Recent work of fiduciary theory has provided conceptual synthesis requisite to understanding core fiduciary principles and the structure of fiduciary liability. However, normative questions have received only sporadic attention. What values animate fiduciary law? How does, or should, fiduciary law prove responsive to them?

While in other areas of private law theory—notably, tort theory— pioneering scholars went directly at normative questions like these, fiduciary theory has been exceptional in the reticence shown toward them. The reticence is sensible. Fiduciary principles are the product of equity’s most extended and convoluted program of supplementing surrounding law. They span several distinct forms of relationship arising in markedly different settings.

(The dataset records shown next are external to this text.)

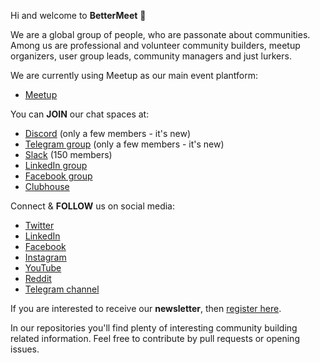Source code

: Hi and welcome to **BetterMeet** 👋

We are a global group of people, who are passonate about communities. Among us are professional and volunteer community builders, meetup organizers, user group leads, community managers and just lurkers.

We are currently using Meetup as our main event plantform:
- [Meetup](https://www.meetup.com/community-lovers/)

You can **JOIN** our chat spaces at:
- [Discord](https://communitylovers.com/discord) (only a few members - it's new)
- [Telegram group](https://communitylovers.com/telegram) (only a few members - it's new)
- [Slack](https://communitylovers.com/slack) (150 members)
- [LinkedIn group](https://www.linkedin.com/groups/9099243/)
- [Facebook group](https://www.facebook.com/groups/communityleadersnetwork/)
- [Clubhouse](https://www.clubhouse.com/club/community-lovers)

Connect & **FOLLOW** us on social media:
- [Twitter](https://twitter.com/communitiesrule)
- [LinkedIn](https://www.linkedin.com/company/community-lovers/)
- [Facebook](https://www.facebook.com/Community-Lovers-107471471516744/)
- [Instagram](https://www.instagram.com/communityloverscom/)
- [YouTube](https://www.youtube.com/channel/UCX9JRD2uUXMO2EYKkX4Bhvw?sub_confirmation=1)
- [Reddit](https://www.reddit.com/r/CommunityLovers/)
- [Telegram channel](https://t.me/CommunityLovers)

If you are interested to receive our **newsletter**, then [register here](https://forms.gle/ZiAeeUu31SorPQPX7).

In our repositories you'll find plenty of interesting community building related information. Feel free to contribute by pull requests or opening issues.
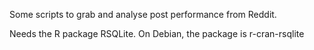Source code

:Some scripts to grab and analyse post performance from Reddit.

Needs the R package RSQLite. On Debian, the package is r-cran-rsqlite
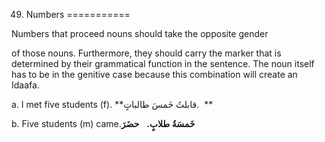 49. Numbers
===========

Numbers that proceed nouns should take the opposite gender

of those nouns. Furthermore, they should carry the marker that is
determined by their grammatical function in the sentence. The noun
itself has to be in the genitive case because this combination will
create an Idaafa.

a. I met five students (f). **قابلتُ خَمسَ طالباتٍ.  **

b. Five students (m) came.**خَمسَةُ طلابٍ.**   **حضَرَ**


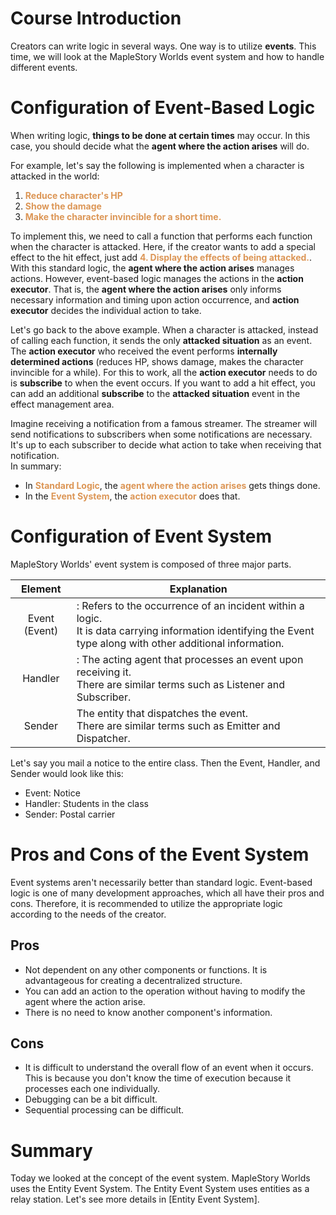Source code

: # Course Introduction

Creators can write logic in several ways. One way is to utilize **events**.
This time, we will look at the MapleStory Worlds event system and how to handle different events.

# Configuration of Event-Based Logic

When writing logic, **things to be done at certain times** may occur. In this case, you should decide what the **agent where the action arises** will do.

For example, let's say the following is implemented when a character is attacked in the world:

1. <span style="color: #dc9656">**Reduce character's HP**</span>
2. <span style="color: #dc9656">**Show the damage**</span>
3. <span style="color: #dc9656">**Make the character invincible for a short time.**</span>

To implement this, we need to call a function that performs each function when the character is attacked. Here, if the creator wants to add a special effect to the hit effect, just add <span style="color: #dc9656">**4. Display the effects of being attacked.**</span>.
<br>
With this standard logic, the **agent where the action arises** manages actions. However, event-based logic manages the actions in the **action executor**. That is, the **agent where the action arises** only informs necessary information and timing upon action occurrence, and **action executor** decides the individual action to take.

Let's go back to the above example.
When a character is attacked, instead of calling each function, it sends the only **attacked situation** as an event. The **action executor** who received the event performs **internally determined actions** (reduces HP, shows damage, makes the character invincible for a while). For this to work, all the **action executor** needs to do is **subscribe** to when the event occurs. If you want to add a hit effect, you can add an additional **subscribe** to the **attacked situation** event in the effect management area. 

Imagine receiving a notification from a famous streamer. The streamer will send notifications to subscribers when some notifications are necessary. It's up to each subscriber to decide what action to take when receiving that notification.
<br>
In summary:
* In <span style="color: #dc9656">**Standard Logic**</span>, the <span style="color: #dc9656">**agent where the action arises**</span> gets things done.
* In the <span style="color: #dc9656">**Event System**</span>, the <span style="color: #dc9656">**action executor**</span> does that.

# Configuration of Event System

MapleStory Worlds' event system is composed of three major parts.

| Element | Explanation |
| :---: | --- |
| Event (Event) | : Refers to the occurrence of an incident within a logic. <br>It is data carrying information identifying the Event type along with other additional information. |
| Handler | : The acting agent that processes an event upon receiving it. <br>There are similar terms such as Listener and Subscriber. |
| Sender | The entity that dispatches the event. <br>There are similar terms such as Emitter and Dispatcher. |

Let's say you mail a notice to the entire class. Then the Event, Handler, and Sender would look like this:
* Event: Notice
* Handler: Students in the class
* Sender: Postal carrier

# Pros and Cons of the Event System

Event systems aren't necessarily better than standard logic. Event-based logic is one of many development approaches, which all have their pros and cons. Therefore, it is recommended to utilize the appropriate logic according to the needs of the creator.

## Pros
* Not dependent on any other components or functions. It is advantageous for creating a decentralized structure.
* You can add an action to the operation without having to modify the agent where the action arise.
* There is no need to know another component's information.

## Cons
* It is difficult to understand the overall flow of an event when it occurs. This is because you don't know the time of execution because it processes each one individually.
* Debugging can be a bit difficult.
* Sequential processing can be difficult.

# Summary
Today we looked at the concept of the event system. MapleStory Worlds uses the Entity Event System. The Entity Event System uses entities as a relay station. 
Let's see more details in [Entity Event System].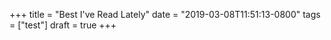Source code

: +++
title = "Best I've Read Lately"
date = "2019-03-08T11:51:13-0800"
tags = ["test"]
draft = true
+++

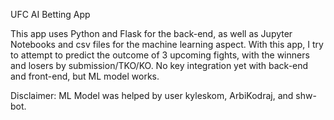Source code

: UFC AI Betting App

This app uses Python and Flask for the back-end, as well as Jupyter Notebooks and csv files for the machine learning aspect.
With this app, I try to attempt to predict the outcome of 3 upcoming fights, with the winners and losers by submission/TKO/KO.
No key integration yet with back-end and front-end, but ML model works.

Disclaimer: ML Model was helped by user kyleskom, ArbiKodraj, and shw-bot.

In this Article, I develop a framework for analyzing the morality of fiduciary law. The framework accomplishes four things. First, it situates questions about the morality of fiduciary law within the context of the general jurisprudential literature on the nature of law and its normativity. Second, it explains the sense in which fiduciary law is normatively complex by virtue of being structurally biplanar, with general equitable principles (duty-imposing rules) overlain upon legal and equitable principles (including, notably, power-conferring rules) that define and enable legal forms of relationship characterized as fiduciary in equity. Third, it distinguishes the general morality of fiduciary duties from the special morality of fiduciary relationship types. Fourth, and finally, it provides an overview of loci of value in fiduciary relationships, canvassing considerations of general and special morality that give salience to the interests of parties, third parties, and the public in rules that enable and constrain the performance of fiduciary mandates.